Agua sin ley, Foto de Oza

La abuela le tenía mucha ley. Era un buen hombre, decía ella. Pero cuando le asomaba el genio por el semblante le temía. Mejor dejarlo solo. Pero eso era antes, a los pocos años de la boda. Luego ya, con la jubilación, como que se amonó bastante. Era llevadero. “Yo me apañaba bien”, decía con retintín la abuela Reme. Pero un día a ella le dio un vaido en la calle y que me voy, que me voy, que me voy…total que se cayó todo lo que era de ancha contra la acera. Los dos chavales que jugaban al lado exageraron mucho, evidentemente, cuando declararon: “sonó como una bomba”. Cosa de niños. Al entierro el abuelo Rufino no quiso ir. “Me aturulla tol mundo y no se qué decir, paso mal rato”, dijo. Y no hubo manera. Se quedó en casa con su navaja portuguesa de mango plateado que le traje del viaje de novios a Coimbra. Todo se volvía ciscar en trocitos de madera para hacer figuras: tenía mil. Desde lo de su querida Reme mataba así el tiempo. Pero le fallaba ya la memoria y un día perdió la navaja.
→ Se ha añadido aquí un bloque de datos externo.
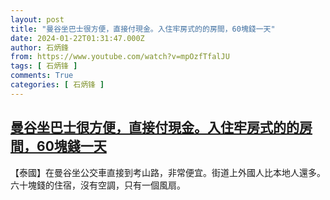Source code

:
 ```yaml
---
layout: post
title: "曼谷坐巴士很方便，直接付現金。入住牢房式的的房間，60塊錢一天"
date: 2024-01-22T01:31:47.000Z
author: 石炳鋒
from: https://www.youtube.com/watch?v=mpOzfTfalJU
tags: [ 石炳锋 ]
comments: True
categories: [ 石炳锋 ]
---
```

<!--1705887107000-->
[曼谷坐巴士很方便，直接付現金。入住牢房式的的房間，60塊錢一天](https://www.youtube.com/watch?v=mpOzfTfalJU)
------

<div>
【泰國】在曼谷坐公交車直接到考山路，非常便宜。街道上外國人比本地人還多。六十塊錢的住宿，沒有空調，只有一個風扇。
</div>
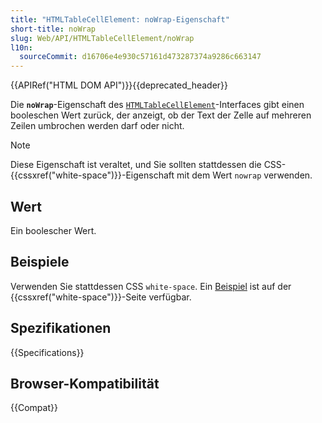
```yaml
---
title: "HTMLTableCellElement: noWrap-Eigenschaft"
short-title: noWrap
slug: Web/API/HTMLTableCellElement/noWrap
l10n:
  sourceCommit: d16706e4e930c57161d473287374a9286c663147
---
```


{{APIRef("HTML DOM API")}}{{deprecated_header}}

Die **`noWrap`**-Eigenschaft des [`HTMLTableCellElement`](/de/docs/Web/API/HTMLTableCellElement)-Interfaces gibt einen booleschen Wert zurück, der anzeigt, ob der Text der Zelle auf mehreren Zeilen umbrochen werden darf oder nicht.

> [!NOTE]
> Diese Eigenschaft ist veraltet, und Sie sollten stattdessen die CSS-{{cssxref("white-space")}}-Eigenschaft mit dem Wert `nowrap` verwenden.

## Wert

Ein boolescher Wert.

## Beispiele

Verwenden Sie stattdessen CSS `white-space`. Ein [Beispiel](/de/docs/Web/CSS/white-space#controlling_line_wrapping_in_tables) ist auf der {{cssxref("white-space")}}-Seite verfügbar.

## Spezifikationen

{{Specifications}}

## Browser-Kompatibilität

{{Compat}}
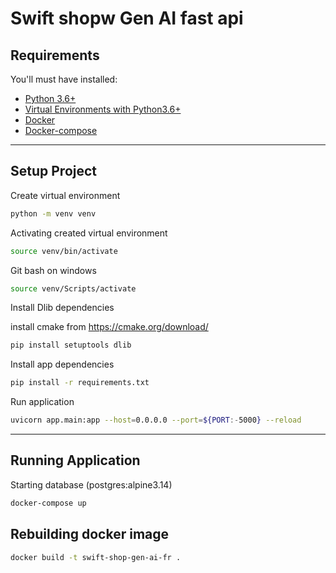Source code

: # Swift shopw Gen AI fast api

## Requirements

You'll must have installed:

- [Python 3.6+](https://www.python.org/downloads/)
- [Virtual Environments with Python3.6+](https://docs.python.org/3/tutorial/venv.html)
- [Docker](https://docs.docker.com/engine/install/)
- [Docker-compose](https://docs.docker.com/compose/install/)

___

## Setup Project

Create virtual environment

```bash
python -m venv venv
```

Activating created virtual environment

```bash
source venv/bin/activate 

```

Git bash on windows

```bash
source venv/Scripts/activate 
```

Install Dlib dependencies

install cmake from <https://cmake.org/download/>

```bash
pip install setuptools dlib

```

Install app dependencies

```bash
pip install -r requirements.txt

```

Run application

```bash
uvicorn app.main:app --host=0.0.0.0 --port=${PORT:-5000} --reload
```

___

## Running Application

Starting database (postgres:alpine3.14)

```bash
docker-compose up
```

## Rebuilding docker image

```bash
docker build -t swift-shop-gen-ai-fr .
```
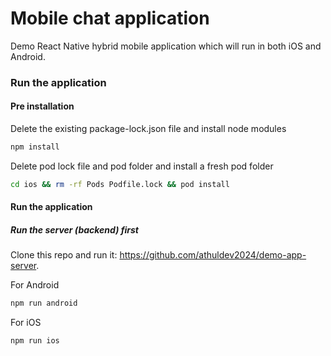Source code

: # Mobile chat application

Demo React Native hybrid mobile application which will run in both iOS and Android.

### Run the application

#### Pre installation

Delete the existing package-lock.json file and install node modules

```bash
npm install
```

Delete pod lock file and pod folder and install a fresh pod folder

```bash
cd ios && rm -rf Pods Podfile.lock && pod install
```

#### Run the application

##### Run the server (backend) first

Clone this repo and run it: https://github.com/athuldev2024/demo-app-server.

For Android

```bash
npm run android
```

For iOS

```bash
npm run ios
```

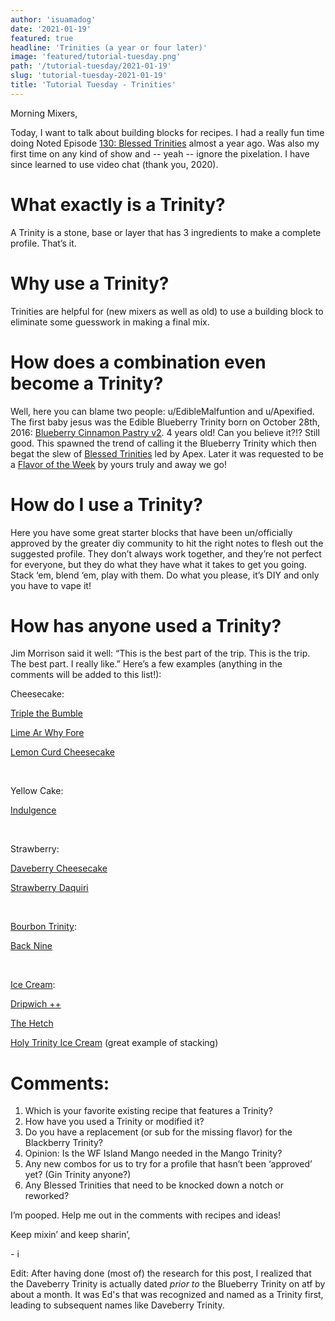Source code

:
 ```yaml
---
author: 'isuamadog'
date: '2021-01-19'
featured: true
headline: 'Trinities (a year or four later)'
image: 'featured/tutorial-tuesday.png'
path: '/tutorial-tuesday/2021-01-19'
slug: 'tutorial-tuesday-2021-01-19'
title: 'Tutorial Tuesday - Trinities'
---
```


Morning Mixers,

Today, I want to talk about building blocks for recipes. I had a really fun time doing Noted Episode [130: Blessed Trinities](https://www.youtube.com/watch?v=WtGmAO5aJdI) almost a year ago. Was also my first time on any kind of show and -- yeah -- ignore the pixelation. I have since learned to use video chat (thank you, 2020).

# What exactly is a Trinity?

A Trinity is a stone, base or layer that has 3 ingredients to make a complete profile. That’s it.

# Why use a Trinity?

Trinities are helpful for (new mixers as well as old) to use a building block to eliminate some guesswork in making a final mix.

# How does a combination even become a Trinity?

Well, here you can blame two people: u/EdibleMalfuntion and u/Apexified. The first baby jesus was the Edible Blueberry Trinity born on October 28th, 2016: [Blueberry Cinnamon Pastry v2](https://alltheflavors.com/recipes/17883#blueberry_cinnamon_pastry_v2_0_by_ediblemalfunction). 4 years old! Can you believe it?!? Still good. This spawned the trend of calling it the Blueberry Trinity which then begat the slew of [Blessed Trinities](https://www.reddit.com/r/DIY_eJuice/comments/b5cf3k/diy_digest_vii_the_blessed_trinities/?utm_source=share&utm_medium=ios_app&utm_name=iossmf) led by Apex. Later it was requested to be a [Flavor of the Week](https://www.reddit.com/r/DIY_eJuice/comments/ebx67m/are_you_cool_with_blessed_trinities_being_flavor/?utm_source=share&utm_medium=ios_app&utm_name=iossmf) by yours truly and away we go!

# How do I use a Trinity?

Here you have some great starter blocks that have been un/officially approved by the greater diy community to hit the right notes to flesh out the suggested profile. They don’t always work together, and they’re not perfect for everyone, but they do what they have what it takes to get you going. Stack ‘em, blend ‘em, play with them. Do what you please, it’s DIY and only you have to vape it!

# How has anyone used a Trinity?

Jim Morrison said it well: “This is the best part of the trip. This is the trip. The best part. I really like.” Here’s a few examples (anything in the comments will be added to this list!):

Cheesecake:

[Triple the Bumble](https://alltheflavors.com/recipes/155225#triple_the_bumble_by_diy_discord)

[Lime Ar Why Fore](https://alltheflavors.com/recipes/144368#lime_ar_why_fore_by_eyemakepizza)

[Lemon Curd Cheesecake](https://alltheflavors.com/recipes/115578#lemon_curd_cheesecake_by_alfredpudding)

&#x200B;

Yellow Cake:

[Indulgence](https://alltheflavors.com/recipes/136238#indulgence_by_alfredpudding)

&#x200B;

Strawberry:

[Daveberry Cheesecake](https://alltheflavors.com/recipes/115618#daveberry_cheesecake_by_alfredpudding)

[Strawberry Daquiri](https://alltheflavors.com/recipes/14657)

&#x200B;

[Bourbon Trinity](https://alltheflavors.com/recipes/186048#id10_t_s_bourbon_trinity_by_diy_discord):

[Back Nine](https://alltheflavors.com/recipes/122659#the_back_nine_by_id10_t)

&#x200B;

[Ice Cream](https://alltheflavors.com/recipes/143364#the_trinity_vanilla_ice_cream_by_eyemakepizza):

[Dripwich ++](https://alltheflavors.com/recipes/154703#dripwich_by_foment_life)

[The Hetch](https://alltheflavors.com/recipes/143468#there_can_be_only_one_hetch_a_churro_and_ice_cream_saga_by_diy_discord)

[Holy Trinity Ice Cream](https://alltheflavors.com/recipes/115624#holy_trinity_ice_cream_by_alfredpudding) (great example of stacking)

# Comments:

1. Which is your favorite existing recipe that features a Trinity?
2. How have you used a Trinity or modified it?
3. Do you have a replacement (or sub for the missing flavor) for the Blackberry Trinity?
4. Opinion: Is the WF Island Mango needed in the Mango Trinity?
5. Any new combos for us to try for a profile that hasn’t been ‘approved’ yet? (Gin Trinity anyone?)
6. Any Blessed Trinities that need to be knocked down a notch or reworked?

I’m pooped. Help me out in the comments with recipes and ideas!

Keep mixin’ and keep sharin’,

\- i

Edit: After having done (most of) the research for this post, I realized that the Daveberry Trinity is actually dated *prior to* the Blueberry Trinity on atf by about a month. It was Ed's that was recognized and named as a Trinity first, leading to subsequent names like Daveberry Trinity.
Y se le veía dando vueltas por el pueblo, aquerenciado a los bancos de piedra, cabizbajo, triste y apesadumbrado. El domingo, a la anochecida, no aparecía. Sin alma por las callejuelas medio en llanto, me temía lo peor. Yo no sabía que hacer con aquel papel que había arrancado nervioso de la pared del ayuntamiento. De pronto lo vi derrengado en el sentajo de granito de la fuente vieja. Tenía entre las manos una R de madera a medias de esculpir. Le grité ¡abuelo, abuelo, la han encontrado!. Pero ya no respiraba.